The successor judge held a hearing on S.D. and R.D.’s motions and informed them she would listen to the recorded hearings before ruling on the motions. Then, the court held another hearing at which B.J. argued it should deny the motions because the prior judge was in a better position to weigh the evidence after observing the demeanor of the witnesses.

The trial court granted S.D. and R.D.’s motions to reconsider and to correct error in the paternity case but concluded that a new trial was not necessary. It also found that the trial court erred in its previous ruling and that B.J. is not fit to have custodial rights to M.D.

Further, the trial court found that it was in M.D.’s best interest to award equal legal and physical custody to both S.D. and R.D. B.J. would have no custody rights to M.D. but would have supervised parenting time.

The court later issued a separate order granting S.D.’s post-trial motion in the dissolution proceeding.

B.J. filed his appeal, raising the issue of whether the successor trial judge erred in reweighing the evidence and credibility of the witnesses.

The appellate court found an abuse of discretion, determining the successor judge did not have an opportunity to hear the evidence and observe the demeanor of witnesses for herself when she didn’t hold a new evidentiary hearing.

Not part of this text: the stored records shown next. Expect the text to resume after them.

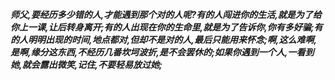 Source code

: ***师父,要经历多少错的人,才能遇到那个对的人呢?有的人闯进你的生活,就是为了给你上一课,让后转身离开;有的人出现在你的生命里,就是为了告诉你,你有多好骗;有的人明明出现的时间,地点都对,但却不是对的人,最后只能用来怀念;啊,这么难啊,是啊,缘分这东西,不经历几番坎坷波折,是不会罢休的;如果你遇到一个人,一看到她,就会露出微笑,记住,不要轻易放过她;*** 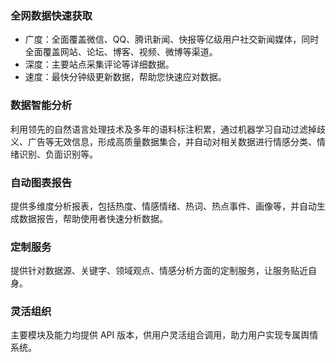 ### 全网数据快速获取
- 广度：全面覆盖微信、QQ、腾讯新闻、快报等亿级用户社交新闻媒体，同时全面覆盖网站、论坛、博客、视频、微博等渠道。
- 深度：主要站点采集评论等详细数据。
- 速度：最快分钟级更新数据，帮助您快速应对数据。

### 数据智能分析

利用领先的自然语言处理技术及多年的语料标注积累，通过机器学习自动过滤掉歧义、广告等无效信息，形成高质量数据集合，并自动对相关数据进行情感分类、情绪识别、负面识别等。

### 自动图表报告
提供多维度分析报表，包括热度、情感情绪、热词、热点事件、画像等，并自动生成数据报告，帮助使用者快速分析数据。

### 定制服务
提供针对数据源、关键字、领域观点、情感分析方面的定制服务，让服务贴近自身。

### 灵活组织
主要模块及能力均提供 API 版本，供用户灵活组合调用，助力用户实现专属舆情系统。
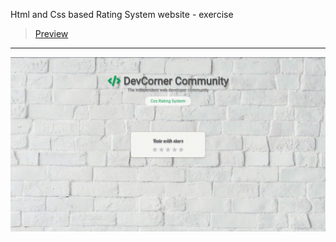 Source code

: Html and Css based Rating System website - exercise
> [Preview](https://r4nd3l.github.io/CssRatingSystem/)
---

![CssRatingSystem](https://github.com/r4nd3l/CssRatingSystem/blob/master/img/sample.gif)
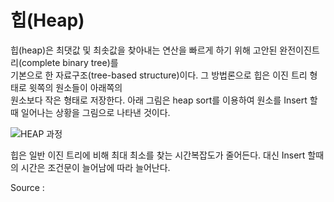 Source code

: # 힙(Heap)
힙(heap)은 최댓값 및 최솟값을 찾아내는 연산을 빠르게 하기 위해 고안된 완전이진트리(complete binary tree)를   
기본으로 한 자료구조(tree-based structure)이다. 그 방법론으로 힙은 이진 트리 형태로 윗쪽의 원소들이 아래쪽의  
원소보다 작은 형태로 저장한다.
아래 그림은 heap sort를 이용하여 원소를 Insert 할때 일어나는 상황을 그림으로 나타낸 것이다.

![HEAP 과정](https://postfiles.pstatic.net/20100429_287/hachn_12725103998110rYr7_png/heap_insert_hachn.png?type=w3)

힙은 일반 이진 트리에 비해 최대 최소를 찾는 시간복잡도가 줄어든다. 대신 Insert 할때의 시간은 조건문이 늘어남에 따라 늘어난다.

Source : [](https://blog.naver.com/hachn/103871306)
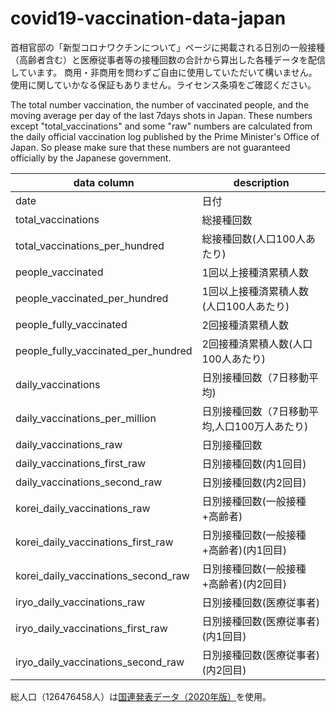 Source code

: # covid19-vaccination-data-japan

首相官邸の「新型コロナワクチンについて」ページに掲載される日別の一般接種（高齢者含む）と医療従事者等の接種回数の合計から算出した各種データを配信しています。
商用・非商用を問わずご自由に使用していただいて構いません。使用に関していかなる保証もありません。ライセンス条項をご確認ください。

The total number vaccination, the number of vaccinated people, and the moving average per day of the last 7days shots in Japan. These numbers except "total_vaccinations" and some "raw" numbers are calculated from the daily official vaccination log published by the Prime Minister's Office of Japan. So please make sure that these numbers are not guaranteed officially by the Japanese government.

| data column | description |
|--|--|
|date| 日付 |
| total_vaccinations |総接種回数 | 
| total_vaccinations_per_hundred | 総接種回数(人口100人あたり) | 
| people_vaccinated |1回以上接種済累積人数 |
| people_vaccinated_per_hundred |1回以上接種済累積人数(人口100人あたり) | 
| people_fully_vaccinated |2回接種済累積人数 |
| people_fully_vaccinated_per_hundred |2回接種済累積人数(人口100人あたり)　| 
| daily_vaccinations |日別接種回数（7日移動平均) |
| daily_vaccinations_per_million | 日別接種回数（7日移動平均,人口100万人あたり) | 
| daily_vaccinations_raw |日別接種回数 |
| daily_vaccinations_first_raw |日別接種回数(内1回目) | 
| daily_vaccinations_second_raw |日別接種回数(内2回目) |
| korei_daily_vaccinations_raw |日別接種回数(一般接種+高齢者) |
| korei_daily_vaccinations_first_raw |日別接種回数(一般接種+高齢者)(内1回目) |
| korei_daily_vaccinations_second_raw |日別接種回数(一般接種+高齢者)(内2回目) |
| iryo_daily_vaccinations_raw |日別接種回数(医療従事者) |
| iryo_daily_vaccinations_first_raw |日別接種回数(医療従事者)(内1回目) |
| iryo_daily_vaccinations_second_raw |日別接種回数(医療従事者)(内2回目) |

総人口（126476458人）は[国連発表データ（2020年版）](https://population.un.org/wpp/Download/Standard/Population/)を使用。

“For all of these reasons, the trial court abused its discretion when it deviated from the direction provided under Trial Rule 63(A) and issued new findings of fact and new conclusions of law based only upon a review of the transcripts,” Judge Paul Mathias wrote.

The appellate court thus reversed the trial court’s orders granting S.D.’s and R.D.’s post-trial motions and remanded for a new consolidated trial on the parenting time and custody issues presented by S.D. and B.J.’s divorce case and paternity case concerning M.D.

Judges Elizabeth Tavitas and Peter Foley concurred in Bryan J. Jackson v. Samantha DeJean, Ryan DeJean, 23A-DC-1410.